Nem foi preciso Indiana Jones para conferir notoriedade às cerimónias de queima de livros pelos nazis. Essas já todos conhecem de uma forma ou outra. O que será menos conhecido é que do outro lado do Atlântico havia quem, simultaneamente, se dedicasse à mesma tarefa e com igual zelo. A Sociedade Nova Iorquina para a Supressão do Vício (NYSSV) fora fundada em 1873 e nessa mesma década de 1930 em que se assistia à ascensão dos totalitarismos na Europa, nuns Estados Unidos cuja mitologia se pretende diferente da europeia (recorde-se o New Deal de F.D. Roosevelt a partir de 1933), o ideal e a prática da repressão daquilo que se publicava ainda se mantinha dinâmico coexistindo com a(s) censura(s) de aquém Atlântico. Ali, o enfoque podia incidir mais na moral do que na ideologia, mas os resultados das proscrições podiam resultar estranhamente semelhantes.

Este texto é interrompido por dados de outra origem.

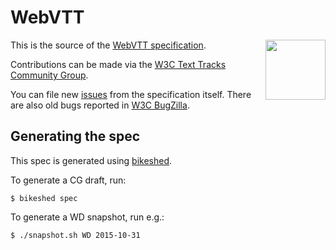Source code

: WebVTT
======
<img src="http://w3c.github.io/webvtt/logo/192x192.png"
     srcset="http://w3c.github.io/webvtt/logo/192x192.png 192w,
             http://w3c.github.io/webvtt/logo/1080x1080.png 1080w"
     sizes="96px" width="96" height="96" align="right" alt="">

This is the source of the [WebVTT specification](https://w3c.github.io/webvtt/).

Contributions can be made via the [W3C Text Tracks Community Group](http://www.w3.org/community/texttracks/).

You can file new [issues](https://github.com/w3c/webvtt/issues) from the specification itself. There are also old bugs reported in [W3C BugZilla](https://www.w3.org/Bugs/Public/buglist.cgi?product=TextTracks%20CG&component=WebVTT&resolution=---).

Generating the spec
-------------------

This spec is generated using [bikeshed](https://github.com/tabatkins/bikeshed/).

To generate a CG draft, run:

    $ bikeshed spec

To generate a WD snapshot, run e.g.:

    $ ./snapshot.sh WD 2015-10-31
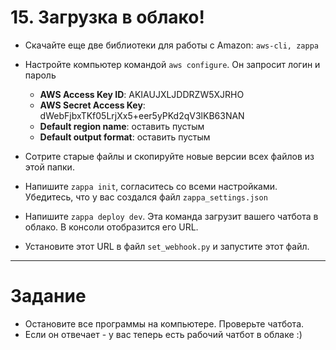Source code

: # 15. Загрузка в облако!


- Скачайте еще две библиотеки для работы с Amazon: `aws-cli, zappa`
- Настройте компьютер командой `aws configure`. Он запросит логин и пароль
  - **AWS Access Key ID**: AKIAUJXLJDDRZW5XJRHO
  - **AWS Secret Access Key**: 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
  - **Default region name**: оставить пустым
  - **Default output format**: оставить пустым
    
- Сотрите старые файлы и скопируйте новые версии всех файлов из этой папки.
- Напишите `zappa init`, согласитесь со всеми настройками. Убедитесь, что у вас создался файл `zappa_settings.json`
- Напишите `zappa deploy dev`. Эта команда загрузит вашего чатбота в облако. В консоли отобразится его URL.
- Установите этот URL в файл `set_webhook.py` и запустите этот файл.

---
# Задание 

- Остановите все программы на компьютере. Проверьте чатбота.
- Если он отвечает - у вас теперь есть рабочий чатбот в облаке :)

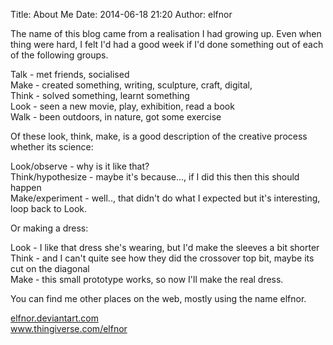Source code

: Title: About Me
Date: 2014-06-18 21:20
Author: elfnor

The name of this blog came from a realisation I had growing up. Even when thing were hard, I felt I'd had a good week if I'd done something out of each of the following groups.

Talk - met friends, socialised  
Make - created something, writing, sculpture, craft, digital,  
Think - solved something, learnt something  
Look - seen a new movie, play, exhibition, read a book  
Walk - been outdoors, in nature, got some exercise  

Of these look, think, make, is a good description of the creative process whether its science:

Look/observe - why is it like that?  
Think/hypothesize - maybe it's because..., if I did this then this should happen  
Make/experiment - well.., that didn't do what I expected but it's interesting, loop back to Look.  

Or making a dress:

Look - I like that dress she's wearing, but I'd make the sleeves a bit shorter  
Think - and I can't quite see how they did the crossover top bit, maybe its cut on the diagonal  
Make - this small prototype works, so now I'll make the real dress.  

You can find me other places on the web, mostly using the name elfnor.  

<a title="elfnor.deviantart.com" href="http://elfnor.deviantart.com">elfnor.deviantart.com</a>  
<a title="www.thingiverse.com/elfnor" href="http://www.thingiverse.com/elfnor">www.thingiverse.com/elfnor</a>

Nesta fotografia abaixo, datada de 1935, o dirigente máximo da Sociedade Nova Iorquina para a Supressão do Vício, John Saxton Sumner (1876-1971), acompanhado de Martin H. Meaney (1885-1970), o subcomissário da polícia nova-iorquina (NYPD), supervisionam a queima de livros considerados imorais que haviam entretanto sido apreendidos em várias buscas pelas livrarias da cidade. Entre os livros elegidos para a queima encontrar-se-ão obras de Erskine Caldwell, James Joyce (Ulysses esteve proibido nos Estados Unidos), D.H. Lawrence ou Oscar Wilde. Num remate final de ironia, ao contrário do que era a prática europeia, estes livros estão a ser queimados discretamente em fornos o que torna quase impossível, lembrando a semelhança com as fotografias dos fornos de Auschwitz, não lembrar a frase de Heine: «Onde se queimam livros, acaba-se queimando pessoas».
A Sociedade para a Supressão do Vício teve que mudar de nome logo depois do fim da Segunda Guerra Mundial, adoptando uma designação mais simpática aos ouvidos da opinião pública, a de Sociedade para a Manutenção da Decência Pública, mas, mesmo assim, esta última extinguiu-se logo depois, em 1950, provavelmente por falta de activistas que se preocupassem em mantê-la, à decência pública. A partir daí, ou ela se manteria por si mesma ou seria indecente recorrer-se a métodos assim para a manter.